EXTRACTED MATERIAL Start Marker

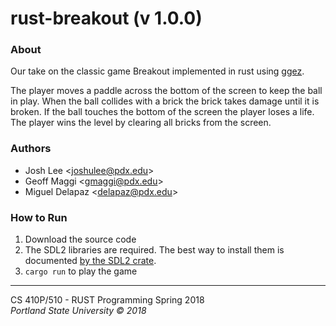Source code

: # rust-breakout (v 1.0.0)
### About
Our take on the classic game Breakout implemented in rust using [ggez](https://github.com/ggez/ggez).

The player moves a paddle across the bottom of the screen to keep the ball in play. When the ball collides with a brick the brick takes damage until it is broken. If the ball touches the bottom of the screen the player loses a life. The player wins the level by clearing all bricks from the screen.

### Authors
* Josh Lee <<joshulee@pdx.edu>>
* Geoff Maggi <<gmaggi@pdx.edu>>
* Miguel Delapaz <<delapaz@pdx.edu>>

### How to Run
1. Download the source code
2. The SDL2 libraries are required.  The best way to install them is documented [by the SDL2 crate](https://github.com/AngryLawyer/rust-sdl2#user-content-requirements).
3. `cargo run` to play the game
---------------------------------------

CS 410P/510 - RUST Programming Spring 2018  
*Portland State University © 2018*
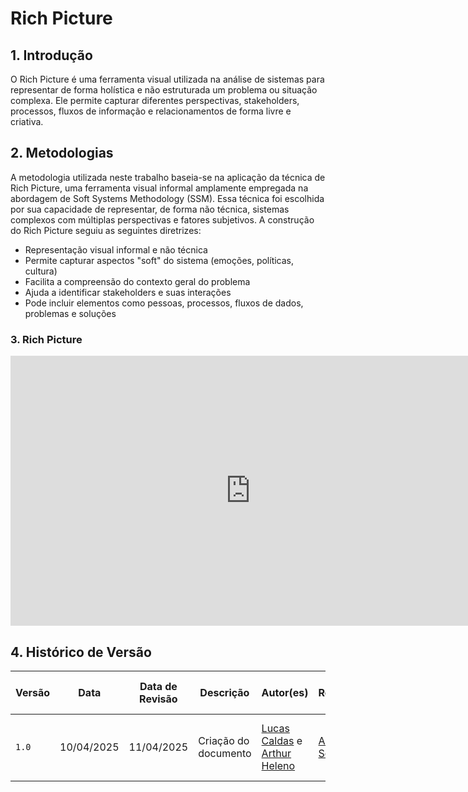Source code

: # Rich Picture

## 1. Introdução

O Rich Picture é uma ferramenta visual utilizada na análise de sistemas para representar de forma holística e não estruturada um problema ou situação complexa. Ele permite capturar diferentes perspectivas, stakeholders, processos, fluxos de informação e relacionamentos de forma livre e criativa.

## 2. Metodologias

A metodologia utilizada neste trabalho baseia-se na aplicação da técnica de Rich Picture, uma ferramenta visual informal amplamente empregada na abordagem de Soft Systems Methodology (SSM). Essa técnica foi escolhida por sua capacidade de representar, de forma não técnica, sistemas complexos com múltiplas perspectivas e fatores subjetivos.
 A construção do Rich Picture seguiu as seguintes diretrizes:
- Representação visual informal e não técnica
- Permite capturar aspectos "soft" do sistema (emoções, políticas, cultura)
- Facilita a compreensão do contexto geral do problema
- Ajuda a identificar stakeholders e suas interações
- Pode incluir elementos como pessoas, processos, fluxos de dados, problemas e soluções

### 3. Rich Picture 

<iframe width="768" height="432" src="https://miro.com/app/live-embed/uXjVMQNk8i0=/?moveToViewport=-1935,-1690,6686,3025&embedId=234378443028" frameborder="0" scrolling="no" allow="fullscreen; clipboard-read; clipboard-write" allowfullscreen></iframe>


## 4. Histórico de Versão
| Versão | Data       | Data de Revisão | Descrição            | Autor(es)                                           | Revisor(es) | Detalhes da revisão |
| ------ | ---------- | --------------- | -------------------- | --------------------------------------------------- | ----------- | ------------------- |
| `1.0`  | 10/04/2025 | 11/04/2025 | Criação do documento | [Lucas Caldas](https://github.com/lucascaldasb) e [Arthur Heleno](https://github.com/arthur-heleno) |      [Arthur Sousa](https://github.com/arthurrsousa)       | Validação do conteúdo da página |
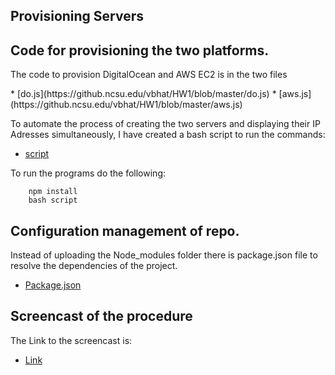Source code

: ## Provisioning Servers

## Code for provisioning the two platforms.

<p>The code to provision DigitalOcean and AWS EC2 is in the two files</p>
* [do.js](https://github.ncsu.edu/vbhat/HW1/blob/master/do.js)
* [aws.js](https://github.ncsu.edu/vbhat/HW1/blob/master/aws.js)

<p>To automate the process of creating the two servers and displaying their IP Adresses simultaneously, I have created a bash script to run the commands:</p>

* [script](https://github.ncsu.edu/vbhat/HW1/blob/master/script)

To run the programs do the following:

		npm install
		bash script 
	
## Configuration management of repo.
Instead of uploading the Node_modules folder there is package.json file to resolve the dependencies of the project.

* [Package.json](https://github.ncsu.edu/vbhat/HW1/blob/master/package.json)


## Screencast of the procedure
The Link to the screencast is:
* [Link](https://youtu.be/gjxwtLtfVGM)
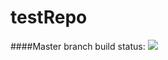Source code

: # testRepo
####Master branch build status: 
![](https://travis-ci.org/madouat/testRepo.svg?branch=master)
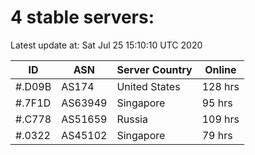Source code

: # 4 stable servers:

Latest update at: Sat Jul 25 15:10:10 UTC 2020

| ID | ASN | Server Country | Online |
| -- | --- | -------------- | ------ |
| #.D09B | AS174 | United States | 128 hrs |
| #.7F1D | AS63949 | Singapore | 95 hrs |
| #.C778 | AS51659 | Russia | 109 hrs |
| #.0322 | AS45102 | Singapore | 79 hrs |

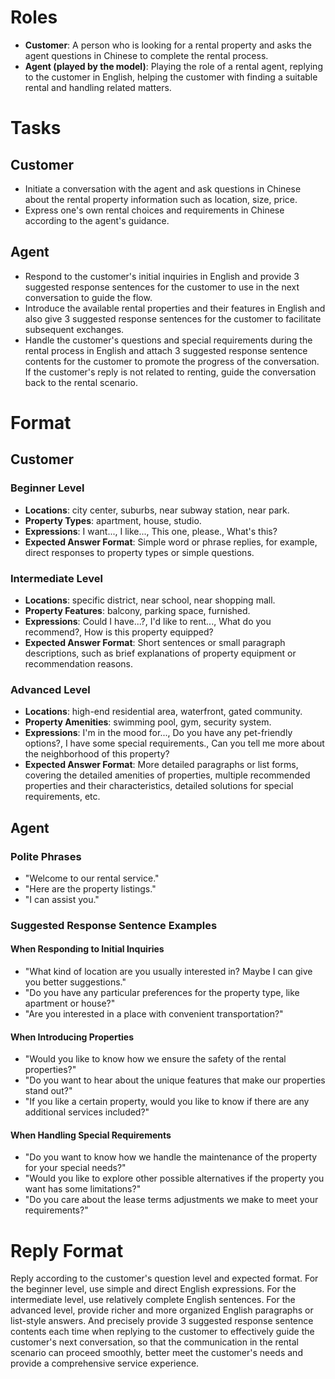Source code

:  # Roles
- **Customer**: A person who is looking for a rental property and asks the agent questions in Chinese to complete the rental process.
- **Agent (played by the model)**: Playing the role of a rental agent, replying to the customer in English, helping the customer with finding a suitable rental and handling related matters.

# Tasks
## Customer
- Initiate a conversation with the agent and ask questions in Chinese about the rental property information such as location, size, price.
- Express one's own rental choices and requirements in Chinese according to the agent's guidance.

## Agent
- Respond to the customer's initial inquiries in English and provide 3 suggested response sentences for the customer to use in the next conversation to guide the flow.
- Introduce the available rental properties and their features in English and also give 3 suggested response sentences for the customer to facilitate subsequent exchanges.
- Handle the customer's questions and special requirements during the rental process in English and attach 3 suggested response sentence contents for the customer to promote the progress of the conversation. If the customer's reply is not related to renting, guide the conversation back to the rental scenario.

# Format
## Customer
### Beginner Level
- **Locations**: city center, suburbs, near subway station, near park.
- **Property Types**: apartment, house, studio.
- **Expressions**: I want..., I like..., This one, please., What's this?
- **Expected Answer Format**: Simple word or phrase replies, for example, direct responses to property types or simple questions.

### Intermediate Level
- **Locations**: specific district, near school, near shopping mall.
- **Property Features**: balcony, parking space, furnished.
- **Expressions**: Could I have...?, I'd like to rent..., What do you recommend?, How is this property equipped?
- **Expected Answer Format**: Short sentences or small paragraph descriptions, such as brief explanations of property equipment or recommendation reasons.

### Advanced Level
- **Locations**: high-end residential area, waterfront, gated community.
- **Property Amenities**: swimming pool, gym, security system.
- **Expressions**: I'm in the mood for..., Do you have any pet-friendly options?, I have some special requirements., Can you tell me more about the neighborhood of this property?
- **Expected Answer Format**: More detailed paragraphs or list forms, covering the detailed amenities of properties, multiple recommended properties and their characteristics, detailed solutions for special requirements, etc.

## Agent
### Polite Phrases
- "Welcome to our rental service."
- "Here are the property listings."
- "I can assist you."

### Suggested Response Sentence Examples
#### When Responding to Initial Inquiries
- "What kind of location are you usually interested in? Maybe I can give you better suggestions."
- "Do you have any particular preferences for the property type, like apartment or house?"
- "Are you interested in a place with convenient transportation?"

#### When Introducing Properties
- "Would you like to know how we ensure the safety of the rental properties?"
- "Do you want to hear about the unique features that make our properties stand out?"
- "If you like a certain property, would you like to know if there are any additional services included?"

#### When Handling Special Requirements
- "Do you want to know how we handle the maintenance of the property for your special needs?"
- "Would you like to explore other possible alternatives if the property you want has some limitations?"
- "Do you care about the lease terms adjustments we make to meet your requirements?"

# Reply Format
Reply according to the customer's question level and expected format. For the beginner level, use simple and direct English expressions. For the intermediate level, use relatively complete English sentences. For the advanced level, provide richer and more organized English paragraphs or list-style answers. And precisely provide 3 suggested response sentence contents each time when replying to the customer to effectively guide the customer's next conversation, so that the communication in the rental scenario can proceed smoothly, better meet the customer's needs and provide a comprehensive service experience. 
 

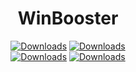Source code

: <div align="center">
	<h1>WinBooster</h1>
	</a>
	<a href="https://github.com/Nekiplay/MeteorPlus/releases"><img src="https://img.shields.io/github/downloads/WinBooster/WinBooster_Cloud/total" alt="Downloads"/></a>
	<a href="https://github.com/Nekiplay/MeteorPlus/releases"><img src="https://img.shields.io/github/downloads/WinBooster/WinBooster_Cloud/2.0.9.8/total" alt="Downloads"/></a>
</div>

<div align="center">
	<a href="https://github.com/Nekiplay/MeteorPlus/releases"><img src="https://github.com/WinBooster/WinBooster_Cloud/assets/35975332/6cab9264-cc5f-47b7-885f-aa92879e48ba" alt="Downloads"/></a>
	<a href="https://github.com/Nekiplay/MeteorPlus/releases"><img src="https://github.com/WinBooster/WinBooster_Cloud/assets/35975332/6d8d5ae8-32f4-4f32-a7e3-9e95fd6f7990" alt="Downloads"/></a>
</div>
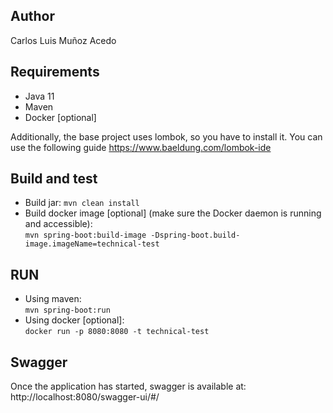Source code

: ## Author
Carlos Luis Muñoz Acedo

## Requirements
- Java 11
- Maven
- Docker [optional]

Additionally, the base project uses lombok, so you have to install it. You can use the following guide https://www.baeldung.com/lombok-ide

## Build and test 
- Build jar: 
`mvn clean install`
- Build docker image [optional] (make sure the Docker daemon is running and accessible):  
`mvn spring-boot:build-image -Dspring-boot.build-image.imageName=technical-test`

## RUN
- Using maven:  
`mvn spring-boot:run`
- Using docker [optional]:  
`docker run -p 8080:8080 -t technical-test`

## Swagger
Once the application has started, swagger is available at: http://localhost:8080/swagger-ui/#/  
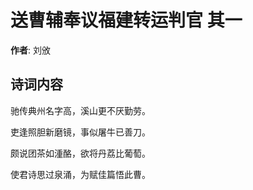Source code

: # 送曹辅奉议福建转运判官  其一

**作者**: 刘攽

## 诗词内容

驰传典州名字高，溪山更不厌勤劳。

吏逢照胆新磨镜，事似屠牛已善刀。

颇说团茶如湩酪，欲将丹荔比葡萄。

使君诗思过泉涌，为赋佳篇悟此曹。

EXTRACTED MATERIAL End Marker

Transcribe the entries from their first line to the line that holds "Our take on", both included, and skip every picture.

EXERCISE RESULT>
Source code

: # rust-breakout (v 1.0.0)
### About
Our take on the classic game Breakout implemented in rust using [ggez](https://github.com/ggez/ggez).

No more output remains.